(Material provided):
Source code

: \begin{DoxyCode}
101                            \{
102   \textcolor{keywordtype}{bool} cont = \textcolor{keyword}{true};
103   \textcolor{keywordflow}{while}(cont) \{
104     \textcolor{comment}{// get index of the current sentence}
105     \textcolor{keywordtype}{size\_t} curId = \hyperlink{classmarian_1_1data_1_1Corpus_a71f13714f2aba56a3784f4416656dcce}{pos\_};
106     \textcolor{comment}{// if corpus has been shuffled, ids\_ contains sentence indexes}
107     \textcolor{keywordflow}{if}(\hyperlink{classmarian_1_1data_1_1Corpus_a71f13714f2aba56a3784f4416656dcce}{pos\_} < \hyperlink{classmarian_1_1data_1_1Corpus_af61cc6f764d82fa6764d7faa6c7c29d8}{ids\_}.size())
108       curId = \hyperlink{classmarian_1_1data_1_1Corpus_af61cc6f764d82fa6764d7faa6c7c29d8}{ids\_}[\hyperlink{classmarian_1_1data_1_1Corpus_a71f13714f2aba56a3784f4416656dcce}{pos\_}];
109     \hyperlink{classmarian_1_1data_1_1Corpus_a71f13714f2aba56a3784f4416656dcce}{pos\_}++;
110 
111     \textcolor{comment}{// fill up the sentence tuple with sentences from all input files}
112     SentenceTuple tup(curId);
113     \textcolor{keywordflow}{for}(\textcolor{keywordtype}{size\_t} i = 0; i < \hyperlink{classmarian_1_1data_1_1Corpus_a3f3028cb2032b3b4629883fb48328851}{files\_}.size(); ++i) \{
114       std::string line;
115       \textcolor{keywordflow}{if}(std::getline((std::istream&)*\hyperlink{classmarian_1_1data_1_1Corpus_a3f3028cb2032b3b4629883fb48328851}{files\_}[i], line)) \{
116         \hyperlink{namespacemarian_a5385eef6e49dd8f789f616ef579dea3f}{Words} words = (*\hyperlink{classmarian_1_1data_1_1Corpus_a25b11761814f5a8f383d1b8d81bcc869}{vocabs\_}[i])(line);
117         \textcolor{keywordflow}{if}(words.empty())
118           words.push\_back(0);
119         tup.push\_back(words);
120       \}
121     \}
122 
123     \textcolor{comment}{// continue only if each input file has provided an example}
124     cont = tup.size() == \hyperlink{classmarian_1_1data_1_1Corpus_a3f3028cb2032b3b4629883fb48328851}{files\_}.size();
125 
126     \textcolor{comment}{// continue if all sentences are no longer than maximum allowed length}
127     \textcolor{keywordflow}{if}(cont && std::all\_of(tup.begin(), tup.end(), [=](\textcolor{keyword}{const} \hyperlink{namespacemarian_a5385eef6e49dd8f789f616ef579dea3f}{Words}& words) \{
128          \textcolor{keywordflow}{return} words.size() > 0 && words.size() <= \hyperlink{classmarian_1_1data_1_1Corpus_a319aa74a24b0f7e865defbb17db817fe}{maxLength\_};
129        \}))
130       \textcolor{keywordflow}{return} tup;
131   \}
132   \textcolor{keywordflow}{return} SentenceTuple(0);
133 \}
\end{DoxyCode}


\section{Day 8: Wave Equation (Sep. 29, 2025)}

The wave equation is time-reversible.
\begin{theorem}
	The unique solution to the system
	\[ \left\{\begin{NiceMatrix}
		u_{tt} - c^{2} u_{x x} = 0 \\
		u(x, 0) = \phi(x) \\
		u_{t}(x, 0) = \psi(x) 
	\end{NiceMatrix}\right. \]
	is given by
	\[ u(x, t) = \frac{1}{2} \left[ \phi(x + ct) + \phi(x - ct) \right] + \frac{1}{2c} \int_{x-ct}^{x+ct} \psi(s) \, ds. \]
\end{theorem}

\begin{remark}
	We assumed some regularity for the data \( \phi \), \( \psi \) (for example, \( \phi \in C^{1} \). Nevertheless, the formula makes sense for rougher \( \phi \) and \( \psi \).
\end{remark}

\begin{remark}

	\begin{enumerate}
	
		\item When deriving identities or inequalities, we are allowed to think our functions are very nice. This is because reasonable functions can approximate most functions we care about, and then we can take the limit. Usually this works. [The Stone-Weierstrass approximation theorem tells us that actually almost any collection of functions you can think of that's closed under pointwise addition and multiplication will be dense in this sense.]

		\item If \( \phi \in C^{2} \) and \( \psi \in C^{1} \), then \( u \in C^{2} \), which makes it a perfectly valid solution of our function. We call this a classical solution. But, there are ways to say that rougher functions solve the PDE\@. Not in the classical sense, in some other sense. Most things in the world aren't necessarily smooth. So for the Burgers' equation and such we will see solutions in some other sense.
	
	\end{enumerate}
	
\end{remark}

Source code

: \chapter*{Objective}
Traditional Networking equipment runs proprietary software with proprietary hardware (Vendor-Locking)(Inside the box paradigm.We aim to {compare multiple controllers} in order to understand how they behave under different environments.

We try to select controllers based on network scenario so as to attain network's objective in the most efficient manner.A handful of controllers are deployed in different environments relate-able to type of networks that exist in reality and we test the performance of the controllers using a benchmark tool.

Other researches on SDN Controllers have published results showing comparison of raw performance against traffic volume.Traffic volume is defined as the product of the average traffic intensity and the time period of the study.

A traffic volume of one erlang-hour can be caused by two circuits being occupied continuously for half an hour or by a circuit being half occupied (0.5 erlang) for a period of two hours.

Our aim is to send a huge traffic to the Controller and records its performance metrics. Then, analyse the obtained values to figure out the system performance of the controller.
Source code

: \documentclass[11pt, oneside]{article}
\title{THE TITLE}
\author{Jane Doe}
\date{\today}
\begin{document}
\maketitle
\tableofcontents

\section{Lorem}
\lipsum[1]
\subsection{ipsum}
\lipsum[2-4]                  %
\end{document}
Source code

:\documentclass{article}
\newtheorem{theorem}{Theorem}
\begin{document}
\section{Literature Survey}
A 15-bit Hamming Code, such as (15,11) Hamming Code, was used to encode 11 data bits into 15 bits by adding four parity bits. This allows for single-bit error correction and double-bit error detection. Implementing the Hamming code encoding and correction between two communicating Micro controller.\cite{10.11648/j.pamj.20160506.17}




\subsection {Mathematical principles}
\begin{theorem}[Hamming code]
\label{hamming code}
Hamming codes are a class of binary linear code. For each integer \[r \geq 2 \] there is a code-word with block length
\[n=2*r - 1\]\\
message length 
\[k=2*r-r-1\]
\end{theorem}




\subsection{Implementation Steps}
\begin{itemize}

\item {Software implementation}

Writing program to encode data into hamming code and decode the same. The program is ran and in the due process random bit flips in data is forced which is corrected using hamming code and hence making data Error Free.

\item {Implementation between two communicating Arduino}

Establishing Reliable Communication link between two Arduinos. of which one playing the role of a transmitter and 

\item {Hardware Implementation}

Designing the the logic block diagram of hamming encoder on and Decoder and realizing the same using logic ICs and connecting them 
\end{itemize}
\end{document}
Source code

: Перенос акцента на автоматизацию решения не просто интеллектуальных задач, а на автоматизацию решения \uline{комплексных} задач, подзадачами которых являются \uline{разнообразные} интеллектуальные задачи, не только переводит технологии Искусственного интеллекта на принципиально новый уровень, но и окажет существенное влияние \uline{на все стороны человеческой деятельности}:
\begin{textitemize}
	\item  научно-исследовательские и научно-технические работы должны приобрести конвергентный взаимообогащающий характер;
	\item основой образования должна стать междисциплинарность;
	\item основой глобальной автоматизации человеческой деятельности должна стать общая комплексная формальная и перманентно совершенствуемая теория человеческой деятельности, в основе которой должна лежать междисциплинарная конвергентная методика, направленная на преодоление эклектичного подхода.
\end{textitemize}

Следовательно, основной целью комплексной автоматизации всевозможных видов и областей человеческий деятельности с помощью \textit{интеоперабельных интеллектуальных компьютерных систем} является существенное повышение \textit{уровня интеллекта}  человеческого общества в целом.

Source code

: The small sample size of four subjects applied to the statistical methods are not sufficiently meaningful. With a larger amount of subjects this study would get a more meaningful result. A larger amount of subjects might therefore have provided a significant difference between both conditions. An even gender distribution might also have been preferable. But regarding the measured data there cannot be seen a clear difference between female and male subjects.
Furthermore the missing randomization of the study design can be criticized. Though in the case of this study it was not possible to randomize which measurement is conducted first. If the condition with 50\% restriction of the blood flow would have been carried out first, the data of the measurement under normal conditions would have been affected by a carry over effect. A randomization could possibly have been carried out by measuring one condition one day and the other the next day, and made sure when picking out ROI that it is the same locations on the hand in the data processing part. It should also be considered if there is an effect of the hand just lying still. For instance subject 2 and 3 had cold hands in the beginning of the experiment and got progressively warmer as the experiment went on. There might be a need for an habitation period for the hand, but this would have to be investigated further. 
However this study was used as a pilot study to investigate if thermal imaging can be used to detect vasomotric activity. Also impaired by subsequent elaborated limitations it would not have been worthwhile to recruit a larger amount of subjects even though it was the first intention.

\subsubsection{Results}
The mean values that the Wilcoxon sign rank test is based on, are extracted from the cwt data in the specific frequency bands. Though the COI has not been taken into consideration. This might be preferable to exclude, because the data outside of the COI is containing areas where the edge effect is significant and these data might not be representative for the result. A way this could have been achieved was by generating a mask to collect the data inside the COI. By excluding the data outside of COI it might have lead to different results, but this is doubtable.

(The task):
In the entries above, which lines hold the string "стать"? Report all of them.

(Written answer):
	\item основой образования должна стать междисциплинарность;
	\item основой глобальной автоматизации человеческой деятельности должна стать общая комплексная формальная и перманентно совершенствуемая теория человеческой деятельности, в основе которой должна лежать междисциплинарная конвергентная методика, направленная на преодоление эклектичного подхода.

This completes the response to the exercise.